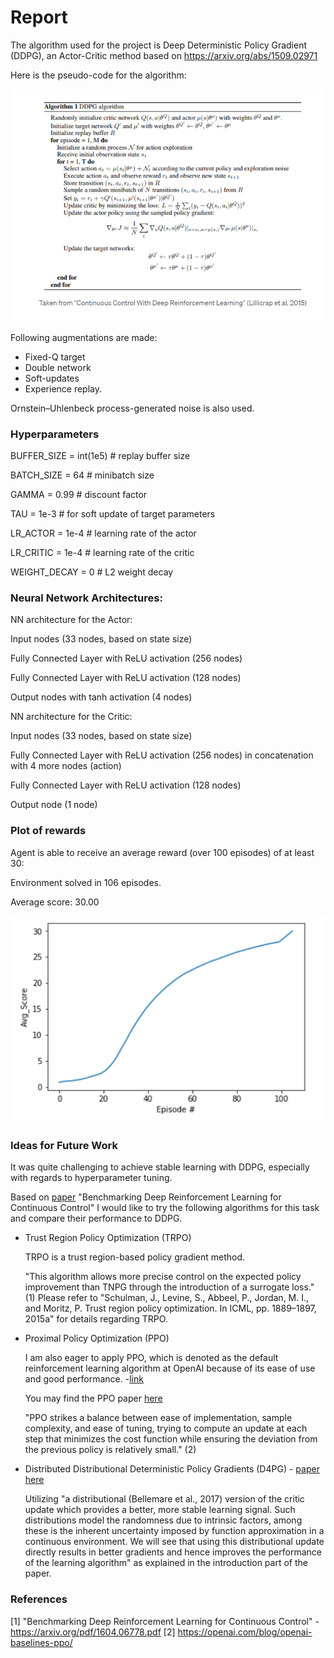 # Report

The algorithm used for the project is Deep Deterministic Policy Gradient (DDPG), an Actor-Critic method based on https://arxiv.org/abs/1509.02971 

Here is the pseudo-code for the algorithm:

![alt text](https://github.com/AlperTekeli/udacity-continuous-control/blob/main/pseudo.png)


Following augmentations are made:

- Fixed-Q target
- Double network
- Soft-updates
- Experience replay. 

Ornstein–Uhlenbeck process-generated noise is also used.

### Hyperparameters

BUFFER_SIZE = int(1e5)  # replay buffer size

BATCH_SIZE = 64        # minibatch size

GAMMA = 0.99            # discount factor

TAU = 1e-3              # for soft update of target parameters

LR_ACTOR = 1e-4         # learning rate of the actor 

LR_CRITIC = 1e-4        # learning rate of the critic

WEIGHT_DECAY = 0        # L2 weight decay

### Neural Network Architectures:

NN architecture for the Actor:

Input nodes (33 nodes, based on state size)

Fully Connected Layer with ReLU activation (256 nodes)

Fully Connected Layer with ReLU activation (128 nodes)

Output nodes with tanh activation (4 nodes)

NN architecture for the Critic:

Input nodes (33 nodes, based on state size)

Fully Connected Layer with ReLU activation (256 nodes) in concatenation with 4 more nodes (action)

Fully Connected Layer with ReLU activation (128 nodes)

Output node (1 node)


### Plot of rewards

Agent is able to receive an average reward (over 100 episodes) of at least 30:

Environment solved in 106 episodes. 

Average score: 30.00

![alt text](https://github.com/AlperTekeli/udacity-continuous-control/blob/main/score.png)

### Ideas for Future Work

It was quite challenging to achieve stable learning with DDPG, especially with regards to hyperparameter tuning. 

Based on [paper](https://arxiv.org/pdf/1604.06778.pdf) "Benchmarking Deep Reinforcement Learning for Continuous Control"
I would like to try the following algorithms for this task and compare their performance to DDPG. 

- Trust Region Policy Optimization (TRPO)
  
  TRPO is a trust region-based policy gradient method.
  
  "This algorithm allows more precise control on the expected policy improvement than TNPG through the introduction of a surrogate loss." (1)
  Please refer to "Schulman, J., Levine, S., Abbeel, P., Jordan, M. I., and Moritz, P. Trust region policy optimization. In ICML, pp. 1889–1897,
  2015a" for details regarding TRPO.

- Proximal Policy Optimization (PPO)
  
  I am also eager to apply PPO, which is denoted as the default reinforcement learning algorithm at OpenAI because of its ease of use and good performance. -[link](https://openai.com/blog/openai-baselines-ppo/)

  You may find the PPO paper [here](https://arxiv.org/abs/1707.06347)

  "PPO strikes a balance between ease of implementation, sample complexity, and ease of tuning, trying to compute an update at each step that minimizes the cost function while     ensuring the deviation from the previous policy is relatively small." (2)

- Distributed Distributional Deterministic Policy Gradients (D4PG) - [paper here](https://openreview.net/forum?id=SyZipzbCb)

  Utilizing "a distributional (Bellemare et al., 2017) version of the critic update which provides a better, more stable learning signal. Such distributions model the randomness   due to intrinsic factors, among these is the inherent uncertainty imposed by function approximation in a continuous environment. We will see that using this distributional       update directly results in better gradients and hence improves the performance of the learning algorithm" as explained in the introduction part of the paper.


### References
[1] "Benchmarking Deep Reinforcement Learning for Continuous Control" - https://arxiv.org/pdf/1604.06778.pdf
[2] https://openai.com/blog/openai-baselines-ppo/
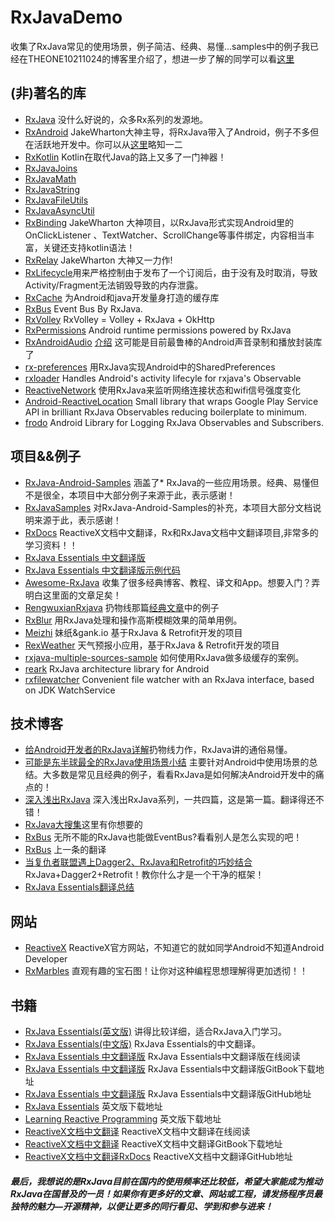 # RxJavaDemo
收集了RxJava常见的使用场景，例子简洁、经典、易懂...samples中的例子我已经在THEONE10211024的博客里介绍了，想进一步了解的同学可以看[这里](http://blog.csdn.net/theone10211024/article/details/50435325)
## (非)著名的库
* [RxJava](https://github.com/ReactiveX/RxJava) 没什么好说的，众多Rx系列的发源地。
* [RxAndroid](https://github.com/ReactiveX/RxAndroid) JakeWharton大神主导，将RxJava带入了Android，例子不多但在活跃地开发中。你可以从[这里](http://blog.csdn.net/lzyzsd/article/details/45033611)略知一二
* [RxKotlin](https://github.com/ReactiveX/RxKotlin) Kotlin在取代Java的路上又多了一门神器！
* [RxJavaJoins](https://github.com/ReactiveX/RxJavaJoins)
* [RxJavaMath](https://github.com/ReactiveX/RxJavaMath)
* [RxJavaString](https://github.com/ReactiveX/RxJavaString)
* [RxJavaFileUtils](https://github.com/ReactiveX/RxJavaFileUtils)
* [RxJavaAsyncUtil](https://github.com/ReactiveX/RxJavaAsyncUtil)
* [RxBinding](https://github.com/JakeWharton/RxBinding) JakeWharton 大神项目，以RxJava形式实现Android里的OnClickListener 、TextWatcher、ScrollChange等事件绑定，内容相当丰富，关键还支持kotlin语法！
* [RxRelay](https://github.com/JakeWharton/RxRelay) JakeWharton 大神又一力作!
* [RxLifecycle](https://github.com/trello/RxLifecycle)用来严格控制由于发布了一个订阅后，由于没有及时取消，导致Activity/Fragment无法销毁导致的内存泄露。
* [RxCache](https://github.com/VictorAlbertos/RxCache) 为Android和java开发量身打造的缓存库
* [RxBus](https://github.com/AndroidKnife/RxBus) Event Bus By RxJava.
* [RxVolley](https://github.com/kymjs/RxVolley) RxVolley = Volley + RxJava + OkHttp
* [RxPermissions](https://github.com/tbruyelle/RxPermissions) Android runtime permissions powered by RxJava
* [RxAndroidAudio](https://github.com/Piasy/RxAndroidAudio) [介绍](http://blog.piasy.com/2016/02/24/Robust-Android-Audio-encapsulation/) 这可能是目前最鲁棒的Android声音录制和播放封装库了
* [rx-preferences](https://github.com/f2prateek/rx-preferences) 用RxJava实现Android中的SharedPreferences
* [rxloader](https://github.com/evant/rxloader) Handles Android's activity lifecyle for rxjava's Observable
* [ReactiveNetwork](https://github.com/pwittchen/ReactiveNetwork) 使用RxJava来监听网络连接状态和wifi信号强度变化
* [Android-ReactiveLocation](https://github.com/mcharmas/Android-ReactiveLocation) Small library that wraps Google Play Service API in brilliant RxJava Observables reducing boilerplate to minimum.
* [frodo](https://github.com/android10/frodo) Android Library for Logging RxJava Observables and Subscribers.

## 项目&&例子
* [RxJava-Android-Samples]( https://github.com/kaushikgopal/RxJava-Android-Samples) 涵盖了* RxJava的一些应用场景。经典、易懂但不是很全，本项目中大部分例子来源于此，表示感谢！
* [RxJavaSamples](https://github.com/THEONE10211024/RxJavaSamples) 对RxJava-Android-Samples的补充，本项目大部分文档说明来源于此，表示感谢！
* [RxDocs](https://github.com/mcxiaoke/RxDocs) ReactiveX文档中文翻译，Rx和RxJava文档中文翻译项目,非常多的学习资料！！
* [RxJava Essentials 中文翻译版](https://github.com/yuxingxin/RxJava-Essentials-CN)
* [RxJava Essentials 中文翻译版示例代码](https://github.com/marcoRS/rxjava-essentials)
* [Awesome-RxJava]( https://github.com/lzyzsd/Awesome-RxJava) 收集了很多经典博客、教程、译文和App。想要入门？弄明白这里面的文章足矣！
* [RengwuxianRxjava]( https://github.com/androidmalin/RengwuxianRxjava) 扔物线那篇[经典文章](http://gank.io/post/560e15be2dca930e00da1083)中的例子
* [RxBlur]( https://github.com/SmartDengg/RxBlur) 用RxJava处理和操作高斯模糊效果的简单用例。
* [Meizhi](https://github.com/drakeet/Meizhi) 妹纸&gank.io 基于RxJava & Retrofit开发的项目
* [RexWeather]( https://github.com/vyshane/rex-weather) 天气预报小应用，基于RxJava & Retrofit开发的项目
* [rxjava-multiple-sources-sample](https://github.com/dlew/rxjava-multiple-sources-sample) 如何使用RxJava做多级缓存的案例。
* [reark](https://github.com/reark/reark) RxJava architecture library for Android
* [rxfilewatcher](https://github.com/helmbold/rxfilewatcher) Convenient file watcher with an RxJava interface, based on JDK WatchService

## 技术博客
* [给Android开发者的RxJava详解]( http://gank.io/post/560e15be2dca930e00da1083)扔物线力作，RxJava讲的通俗易懂。
* [可能是东半球最全的RxJava使用场景小结]( http://blog.csdn.net/theone10211024/article/details/50435325) 主要针对Android中使用场景的总结。大多数是常见且经典的例子，看看RxJava是如何解决Android开发中的痛点的！
* [深入浅出RxJava]( http://blog.csdn.net/lzyzsd/article/details/41833541) 深入浅出RxJava系列，一共四篇，这是第一篇。翻译得还不错！
* [RxJava大搜集]( http://www.jcodecraeer.com/a/anzhuokaifa/androidkaifa/2015/0430/2815.html)这里有你想要的
* [RxBus]( http://nerds.weddingpartyapp.com/tech/2014/12/24/implementing-an-event-bus-with-rxjava-rxbus/) 无所不能的RxJava也能做EventBus?看看别人是怎么实现的吧！
* [RxBus](https://drakeet.me/rxbus) 上一条的翻译
* [当复仇者联盟遇上Dagger2、RxJava和Retrofit的巧妙结合](http://blog.csdn.net/handsome_926/article/details/49176227) RxJava+Dagger2+Retrofit！教你什么才是一个干净的框架！
* [RxJava Essentials翻译总结](http://yuxingxin.com/2016/01/08/RxJavaEssentials/?utm_source=tuicool&utm_medium=referral)

## 网站
* [ReactiveX](http://reactivex.io) ReactiveX官方网站，不知道它的就如同学Android不知道Android Developer
* [RxMarbles]( http://rxmarbles.com) 直观有趣的宝石图！让你对这种编程思想理解得更加透彻！！

## 书籍
* [RxJava Essentials(英文版)](http://download.csdn.net/detail/theone10211024/9394367) 讲得比较详细，适合RxJava入门学习。
* [RxJava Essentials(中文版)](http://download.csdn.net/detail/theone10211024/9394379) RxJava Essentials的中文翻译。
* [RxJava Essentials 中文翻译版](http://rxjava.yuxingxin.com/) RxJava Essentials中文翻译版在线阅读
* [RxJava Essentials 中文翻译版](https://www.gitbook.com/book/yuxingxin/rxjava-essentials-cn/details) RxJava Essentials中文翻译版GitBook下载地址
* [RxJava Essentials 中文翻译版](https://github.com/yuxingxin/RxJava-Essentials-CN) RxJava Essentials中文翻译版GitHub地址
* [RxJava Essentials](http://vdisk.weibo.com/s/CeH3i0tfvZMVq) 英文版下载地址
* [Learning Reactive Programming](http://vdisk.weibo.com/s/CeH3i0tfvZMfT) 英文版下载地址
* [ReactiveX文档中文翻译](https://mcxiaoke.gitbooks.io/rxdocs/content/index.html) ReactiveX文档中文翻译在线阅读
* [ReactiveX文档中文翻译](https://www.gitbook.com/book/mcxiaoke/rxdocs/details) ReactiveX文档中文翻译GitBook下载地址
* [ReactiveX文档中文翻译RxDocs](https://github.com/mcxiaoke/RxDocs) ReactiveX文档中文翻译GitHub地址

##### 最后，我想说的是RxJava目前在国内的使用频率还比较低，希望大家能成为推动RxJava在国普及的一员！如果你有更多好的文章、网站或工程，请发扬程序员最独特的魅力—开源精神，以便让更多的同行看见、学到和参与进来！

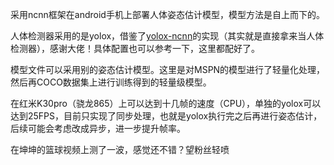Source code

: 采用ncnn框架在android手机上部署人体姿态估计模型，模型方法是自上而下的。

人体检测器采用的是yolox，借鉴了[yolox-ncnn](https://github.com/FeiGeChuanShu/ncnn-android-yolox)的实现（其实就是直接拿来当人体检测器），感谢大佬！具体配置也可以参考一下，这里都配好了。

模型文件可以采用别的姿态估计模型。这里是对MSPN的模型进行了轻量化处理，然后再COCO数据集上进行训练得到的轻量级模型。

在红米K30pro（骁龙865）上可以达到十几帧的速度（CPU），单独的yolox可以达到25FPS，目前只实现了同步处理，也就是yolox执行完之后再进行姿态估计，后续可能会考虑改成异步，进一步提升帧率。

在坤坤的篮球视频上测了一波，感觉还不错？望粉丝轻喷
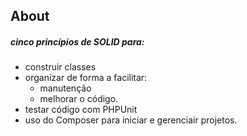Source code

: ## About


##### cinco princípios de SOLID para:   
- construir classes
- organizar de forma a facilitar:
  - manutenção 
  - melhorar o código. 
-  testar código com PHPUnit
- uso do Composer para iniciar e gerenciair projetos.
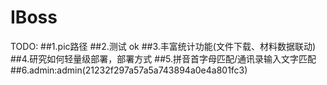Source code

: # IBoss

TODO:
##1.pic路径
##2.测试 ok
##3.丰富统计功能(文件下载、材料数据联动)
##4.研究如何轻量级部署，部署方式
##5.拼音首字母匹配/通讯录输入文字匹配
##6.admin:admin(21232f297a57a5a743894a0e4a801fc3) 
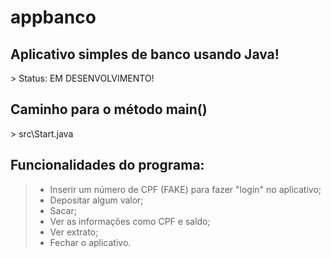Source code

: # appbanco
<h2>Aplicativo simples de banco usando Java!</h2>
<p>> Status: EM DESENVOLVIMENTO!</p>
<h2>Caminho para o método main()</h2>
<p>> src\Start.java</p>
<h2>Funcionalidades do programa:</h2>
<blockquote>
  <ul>
    <li>Inserir um número de CPF (FAKE) para fazer "login" no aplicativo;</li>
    <li>Depositar algum valor;<br></li>
    <li>Sacar;<br></li>
    <li>Ver as informações como CPF e saldo;<br></li>
    <li>Ver extrato;<br></li>
    <li>Fechar o aplicativo.</li>
  </ul>
</blockquote>
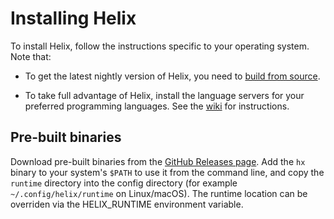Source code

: # Installing Helix

To install Helix, follow the instructions specific to your operating system.
Note that:

- To get the latest nightly version of Helix, you need to
  [build from source](./building-from-source.md).

- To take full advantage of Helix, install the language servers for your
  preferred programming languages. See the
  [wiki](https://github.com/helix-editor/helix/wiki/How-to-install-the-default-language-servers)
  for instructions.

## Pre-built binaries

Download pre-built binaries from the [GitHub Releases page](https://github.com/helix-editor/helix/releases).
Add the `hx` binary to your system's `$PATH` to use it from the command line, and copy the `runtime` directory into the config directory (for example `~/.config/helix/runtime` on Linux/macOS).
The runtime location can be overriden via the HELIX_RUNTIME environment variable.

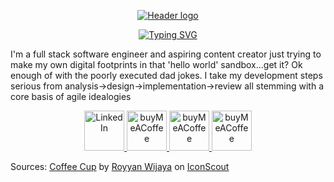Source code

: <p align="center">
  <a href="">
    <img src="https://i.imgur.com/BIQiDJz.png" alt="Header logo">
  </a>
</p>
<p align="center">
  <!-- Typing SVG by DenverCoder1 - https://github.com/DenverCoder1/readme-typing-svg -->
  <a href="https://git.io/typing-svg"><img src="https://readme-typing-svg.herokuapp.com?font=Amatic+SC&weight=700&size=32&pause=1000&color=FFDE59&center=true&width=435&lines=Dad%2FDeveloper%2FCoffee+nerd;Five+years+of+development+experience;I+hyperfocus+on+the+things+that+I+love" alt="Typing SVG" /></a>
</p>

I'm a full stack software engineer and aspiring content creator just trying to make my own digital footprints in that 'hello world' sandbox...get it? Ok enough of with the poorly executed dad jokes. I take my development steps serious from analysis->design->implementation->review all stemming with a core basis of agile idealogies

<p align="center">
  <a href="https://www.linkedin.com/in/dkc86/">
    <img width="64px" alt="LinkedIn" title="LinkedIn" src="https://i.imgur.com/7ziNQJ3.png"/>
  </a>
  <a href="https://buymeacoffee.com/devvjs">
    <img width="64px" alt="buyMeACoffee" title="Coffee" src="https://i.imgur.com/XZy4ksY.png"/>
  </a>
  <a href="https://buymeacoffee.com/devvjs">
    <img width="64px" alt="buyMeACoffee" title="Coffee" src="https://imgur.com/MGhuaTX.png"/>
  </a>
  <a href="https://buymeacoffee.com/devvjs">
    <img width="64px" alt="buyMeACoffee" title="Coffee" src="https://imgur.com/MGhuaTX.png"/>
  </a>
  <!-- <a href=""> -->
</p>

<!--
**devvJS/devvJS** is a ✨ _special_ ✨ repository because its `README.md` (this file) appears on your GitHub profile.

Here are some ideas to get you started:

- 🔭 I’m currently working on ...
- 🌱 I’m currently learning ...
- 👯 I’m looking to collaborate on ...
- 🤔 I’m looking for help with ...
- 💬 Ask me about ...
- 📫 How to reach me: ...
- 😄 Pronouns: ...
- ⚡ Fun fact: ...
-->
Sources:
<a href="https://iconscout.com/icons/coffee-cup" class="text-underline font-size-sm" target="_blank">Coffee Cup</a> by <a href="https://iconscout.com/contributors/royyanwijaya" class="text-underline font-size-sm">Royyan Wijaya</a> on <a href="https://iconscout.com" class="text-underline font-size-sm">IconScout</a>
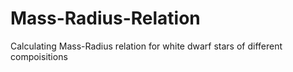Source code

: # Mass-Radius-Relation
Calculating Mass-Radius relation for white dwarf stars of different compoisitions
******
> [WORK TO COMPLETE]:
Look over the data above and show each line that contains "vdisk".

> [EXERCISE ANSWER]:
* [RxJava Essentials](http://vdisk.weibo.com/s/CeH3i0tfvZMVq) 英文版下载地址
* [Learning Reactive Programming](http://vdisk.weibo.com/s/CeH3i0tfvZMfT) 英文版下载地址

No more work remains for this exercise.